Direkt zum Inhalt springen

Acceskeys

Kanton Schwyz - Behörden - Regierung, Parlament, Gerichte - Parlament - Medienmitteilungen - Initiative SZKB

Schwyz, 26. Februar 2016

Initiative "Für eine flächendeckende Präsenz der Schwyzer Kantonalbank" 

Die kantonsrätliche Spezialkommission stellt dem Kantonsrat Antrag, die Volksinitiative abzulehnen

(KR/i) Die kantonsrätliche Spezialkommission für die Vorberatung des Initiativbegehrens „Für eine flächendeckende Präsenz der Schwyzer Kantonalbank“ hat Bericht und Antrag des Regierungsrates vom 17. November 2015 beraten. Sie spricht sich grossmehrheitlich gegen die Initiative aus und stellt dem Kantonsrat Antrag auf Ablehnung. Die Spezialkommission folgt damit dem Antrag des Regierungsrates.

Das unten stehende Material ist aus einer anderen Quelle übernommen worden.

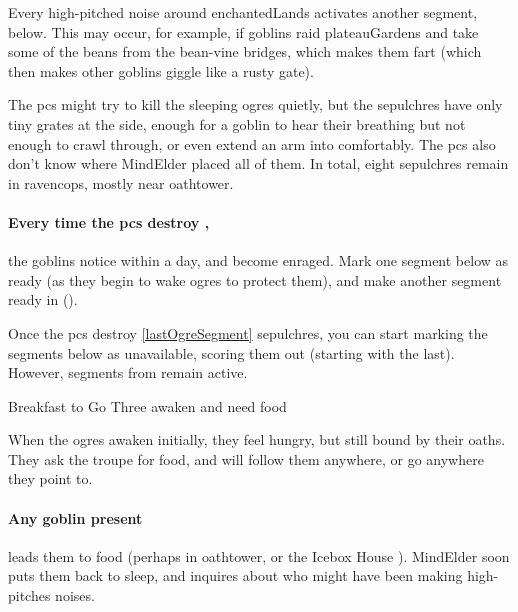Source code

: \begin{multicols}{2}

\noindent
Every high-pitched noise around \gls{enchantedLands} activates another \gls{segment}, below.
This may occur, for example, if goblins raid \gls{plateauGardens} and take some of the beans from the bean-vine bridges, which makes them fart (which then makes other goblins giggle like a rusty gate).

The \glspl{pc} might try to kill the sleeping \glspl{ogre} quietly, but the \glspl{sepulchre} have only tiny grates at the side, enough for a goblin to hear their breathing but not enough to crawl through, or even extend an arm into comfortably.
The \glspl{pc} also don't know where \gls{MindElder} placed all of them.
In total, eight \glspl{sepulchre} remain in \gls{ravencops}, mostly near \gls{oathtower}.

\paragraph{Every time the \glspl{pc} destroy ,}
the goblins notice within a day, and become enraged.
Mark one \gls{segment} below as ready (as they begin to wake \glspl{ogre} to protect them), and make another \gls{segment} ready in  ().

Once the \glspl{pc} destroy \ref{lastOgreSegment} \glspl{sepulchre}, you can start marking the \glspl{segment} below as unavailable, scoring them out (starting with the last).
However, \glspl{segment} from  remain active.

\setcounter{segNo}{-1}
{Breakfast to Go}%
{Three  awaken and need food}%

When the \glspl{ogre} awaken initially, they feel hungry, but still bound by their oaths.
They ask the troupe for food, and will follow them anywhere, or go anywhere they point to.


\paragraph{Any goblin present}
leads them to food (perhaps in \gls{oathtower}, or the Icebox House ).
\Gls{MindElder} soon puts them back to sleep, and inquires about who might have been making high-pitches noises.


\end{multicols}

Die vorberatende kantonsrätliche Spezialkommission hat an ihrer Sitzung Anfangs Februar 2016 unter der Leitung von Kantonsrat Dr. Bruno Beeler, Goldau, Bericht und Antrag zum Initiativbegehren „Für eine flächendeckende Präsenz der Schwyzer Kantonalbank“ vom 17. November 2015 beraten. Sie hat dazu Vertreter des Initiativkomitees und Vertreter der Schwyzer Kantonalbank (SZKB) angehört und sich mit dem Initiativanliegen detailliert auseinandergesetzt.

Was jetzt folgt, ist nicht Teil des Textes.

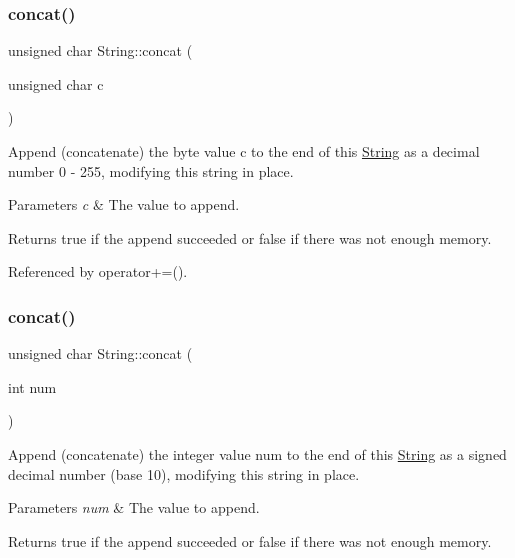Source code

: \subsubsection{\texorpdfstring{concat()}{concat()}\hspace{0.1cm}{\footnotesize\ttfamily [5/12]}}
{\footnotesize\ttfamily unsigned char String\+::concat (\begin{DoxyParamCaption}\item[{unsigned char}]{c }\end{DoxyParamCaption})}



Append (concatenate) the byte value c to the end of this \hyperlink{class_string}{String} as a decimal number 0 -\/ 255, modifying this string in place. 


\begin{DoxyParams}{Parameters}
{\em c} & The value to append.\\
\hline
\end{DoxyParams}
\begin{DoxyReturn}{Returns}
true if the append succeeded or false if there was not enough memory. 
\end{DoxyReturn}


Referenced by operator+=().

\mbox{\label{class_string_a6d437a7312b591848b5457705fee5549}} 
\subsubsection{\texorpdfstring{concat()}{concat()}\hspace{0.1cm}{\footnotesize\ttfamily [6/12]}}
{\footnotesize\ttfamily unsigned char String\+::concat (\begin{DoxyParamCaption}\item[{int}]{num }\end{DoxyParamCaption})}



Append (concatenate) the integer value num to the end of this \hyperlink{class_string}{String} as a signed decimal number (base 10), modifying this string in place. 


\begin{DoxyParams}{Parameters}
{\em num} & The value to append.\\
\hline
\end{DoxyParams}
\begin{DoxyReturn}{Returns}
true if the append succeeded or false if there was not enough memory. 
\end{DoxyReturn}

Flächendeckender Service Public
Die Kommission anerkennt das Anliegen des Initiativkomitees nach einem flächendeckenden Service Public der SZKB als Universalbank im Eigentum des Kantons. Die Berücksichtigung der Bedürfnisse der Schwyzer Bevölkerung und damit auch deren Versorgung mit Bankdienstleistungen gehören zum Auftrag der Bank. Den Initianten ist dabei die Berücksichtigung der Bedürfnisse aller Bevölkerungsgruppen ein grosses Anliegen. Vorab die ältere Schwyzer Bevölkerung weiss die persönliche Bedienung am Bankschalter sehr zu schätzen und möchte dies auch in Zukunft flächendeckend von der SZKB gewährleistet wissen.

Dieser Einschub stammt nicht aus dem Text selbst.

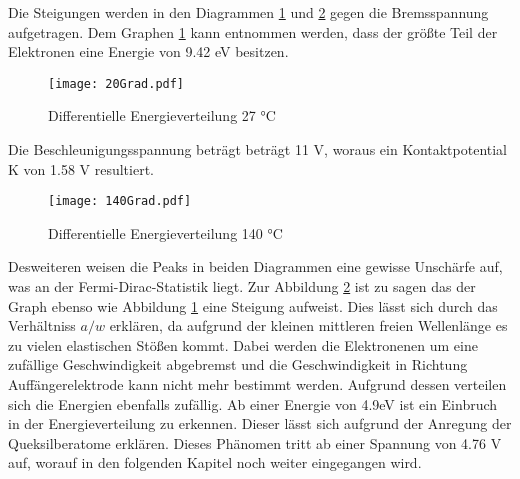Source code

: Die Steigungen werden in den Diagrammen \ref{fig:Energie20} und \ref{fig:Energie140} gegen die Bremsspannung aufgetragen. Dem Graphen \ref{fig:Energie20} kann entnommen werden, dass der größte Teil der Elektronen eine Energie von 9.42 eV besitzen.
\begin{figure}
  \centering
  \texttt{[image: 20Grad.pdf]}
  \caption{Differentielle Energieverteilung 27 °C}
  \label{fig:Energie20}
\end{figure}
Die Beschleunigungsspannung beträgt beträgt 11 V, woraus ein Kontaktpotential K von 1.58 V resultiert.
\begin{figure}
  \centering
  \texttt{[image: 140Grad.pdf]}
  \caption{Differentielle Energieverteilung 140 °C}
  \label{fig:Energie140}
\end{figure}
Desweiteren weisen die Peaks in beiden Diagrammen eine gewisse Unschärfe auf, was an der Fermi-Dirac-Statistik liegt. Zur Abbildung \ref{fig:Energie140} ist zu sagen das der Graph ebenso wie Abbildung \ref{fig:Energie20} eine Steigung aufweist. Dies lässt sich durch das Verhältniss $a/w$ erklären, da aufgrund der kleinen mittleren freien Wellenlänge es zu vielen elastischen Stößen kommt. Dabei werden die Elektronenen um eine zufällige Geschwindigkeit abgebremst und die Geschwindigkeit in Richtung Auffängerelektrode kann nicht mehr bestimmt werden. Aufgrund dessen verteilen sich die Energien ebenfalls zufällig. Ab einer Energie von 4.9eV ist ein Einbruch in der Energieverteilung zu erkennen. Dieser lässt sich aufgrund der Anregung der Queksilberatome erklären. Dieses Phänomen tritt ab einer Spannung von 4.76 V auf, worauf in den folgenden Kapitel noch weiter eingegangen wird.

Veränderte Kundenbedürfnisse
Die Kommission nimmt zur Kenntnis, dass die Kundenbedürfnisse im Bereich der Bankdienstleistungen einer grossen Veränderungsdynamik unterliegen. Die Bank musste in den vergangenen Jahren feststellen, dass die elektronischen Kanäle über das Internet die Beratung an Schalter und Telefon mehr und mehr ersetzen. Nichtsdestotrotz möchte die SZKB beides, sowohl das herkömmliche Bankengeschäft mit Schalterbetrieb und persönlicher Beratung in den Filialen als auch die neuen Kundenbedürfnisse im Internetzeitalter, gewährleisten. Das Filialnetz der SZKB ist ein zentrales Alleinstellungsmerkmal und die SZKB investiert den Grossteil ihrer finanziellen Mittel darin. In den Filialen soll es weiter auch die Möglichkeit geben Geld abzuheben oder einzuzahlen – entweder am Bankomat oder am bedienten Schalter. Bei der Filialnetzoptimierung liess sich die Bank vom Grundsatz leiten, dass nur dort Filialen geschlossen werden, wo in der jeweiligen Gemeinde bereits andere SZKB-Filialen vorhanden waren.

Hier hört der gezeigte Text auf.